EXERCISE OBJECTIVE ▸ Please filter the data down to the lines that include the word "aiohttp" and copy them.
SUPPLIED DATA below:
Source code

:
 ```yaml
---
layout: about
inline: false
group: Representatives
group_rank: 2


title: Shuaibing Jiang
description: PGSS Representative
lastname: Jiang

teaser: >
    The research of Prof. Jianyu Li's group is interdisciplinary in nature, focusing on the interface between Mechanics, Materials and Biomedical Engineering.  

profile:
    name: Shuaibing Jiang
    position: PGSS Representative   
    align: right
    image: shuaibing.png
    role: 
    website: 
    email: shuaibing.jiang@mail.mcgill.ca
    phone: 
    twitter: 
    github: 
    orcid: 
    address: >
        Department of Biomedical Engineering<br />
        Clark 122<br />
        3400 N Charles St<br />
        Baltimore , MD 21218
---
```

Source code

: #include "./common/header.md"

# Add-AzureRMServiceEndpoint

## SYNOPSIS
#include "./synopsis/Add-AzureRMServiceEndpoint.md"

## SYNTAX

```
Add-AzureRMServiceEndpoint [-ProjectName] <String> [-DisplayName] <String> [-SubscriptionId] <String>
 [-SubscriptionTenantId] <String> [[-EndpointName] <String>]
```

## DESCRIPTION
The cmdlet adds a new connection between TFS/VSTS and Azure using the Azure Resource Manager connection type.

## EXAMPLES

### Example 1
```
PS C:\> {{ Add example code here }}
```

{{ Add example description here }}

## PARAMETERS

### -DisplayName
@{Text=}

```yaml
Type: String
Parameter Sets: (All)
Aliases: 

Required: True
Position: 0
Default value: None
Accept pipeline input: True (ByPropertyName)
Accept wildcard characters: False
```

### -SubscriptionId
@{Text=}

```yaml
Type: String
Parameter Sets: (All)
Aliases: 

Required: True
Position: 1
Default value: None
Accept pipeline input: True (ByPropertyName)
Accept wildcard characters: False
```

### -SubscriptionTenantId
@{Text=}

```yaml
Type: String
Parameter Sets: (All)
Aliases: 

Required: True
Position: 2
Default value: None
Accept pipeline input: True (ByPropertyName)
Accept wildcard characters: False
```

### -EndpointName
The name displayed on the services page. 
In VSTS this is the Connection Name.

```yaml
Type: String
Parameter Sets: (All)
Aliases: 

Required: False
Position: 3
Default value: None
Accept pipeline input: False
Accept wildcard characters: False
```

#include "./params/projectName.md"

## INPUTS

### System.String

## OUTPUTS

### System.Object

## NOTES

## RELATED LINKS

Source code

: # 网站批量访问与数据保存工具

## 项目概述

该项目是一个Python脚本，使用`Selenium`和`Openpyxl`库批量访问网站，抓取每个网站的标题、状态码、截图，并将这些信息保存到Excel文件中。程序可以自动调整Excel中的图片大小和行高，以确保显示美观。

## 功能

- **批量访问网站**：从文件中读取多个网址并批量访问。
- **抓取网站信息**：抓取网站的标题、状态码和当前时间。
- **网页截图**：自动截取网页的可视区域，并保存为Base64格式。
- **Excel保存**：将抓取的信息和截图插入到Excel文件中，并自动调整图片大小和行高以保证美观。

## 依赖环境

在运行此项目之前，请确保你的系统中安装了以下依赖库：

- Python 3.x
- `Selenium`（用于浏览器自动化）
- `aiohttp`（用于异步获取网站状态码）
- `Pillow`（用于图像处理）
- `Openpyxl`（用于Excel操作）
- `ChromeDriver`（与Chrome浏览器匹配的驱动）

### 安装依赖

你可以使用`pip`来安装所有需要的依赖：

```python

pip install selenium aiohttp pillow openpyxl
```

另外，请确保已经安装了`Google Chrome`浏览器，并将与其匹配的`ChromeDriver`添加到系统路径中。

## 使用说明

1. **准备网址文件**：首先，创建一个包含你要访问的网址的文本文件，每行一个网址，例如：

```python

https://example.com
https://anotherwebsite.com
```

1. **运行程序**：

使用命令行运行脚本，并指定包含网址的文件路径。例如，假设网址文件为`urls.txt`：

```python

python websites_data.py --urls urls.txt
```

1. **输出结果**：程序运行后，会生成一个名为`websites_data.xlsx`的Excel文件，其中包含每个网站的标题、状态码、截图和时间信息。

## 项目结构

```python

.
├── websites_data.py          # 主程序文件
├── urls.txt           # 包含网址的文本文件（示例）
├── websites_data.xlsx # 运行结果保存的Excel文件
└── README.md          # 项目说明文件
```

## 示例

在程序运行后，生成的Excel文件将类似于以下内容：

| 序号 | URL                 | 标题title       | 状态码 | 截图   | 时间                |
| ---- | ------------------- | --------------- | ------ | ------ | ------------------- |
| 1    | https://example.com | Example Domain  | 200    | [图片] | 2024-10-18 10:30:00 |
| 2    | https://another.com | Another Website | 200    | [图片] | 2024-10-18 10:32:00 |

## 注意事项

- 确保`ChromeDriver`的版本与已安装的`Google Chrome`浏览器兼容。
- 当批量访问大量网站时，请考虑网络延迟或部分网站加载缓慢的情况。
End of SUPPLIED DATA.
SOLUTION ▸
- `aiohttp`（用于异步获取网站状态码）
pip install selenium aiohttp pillow openpyxl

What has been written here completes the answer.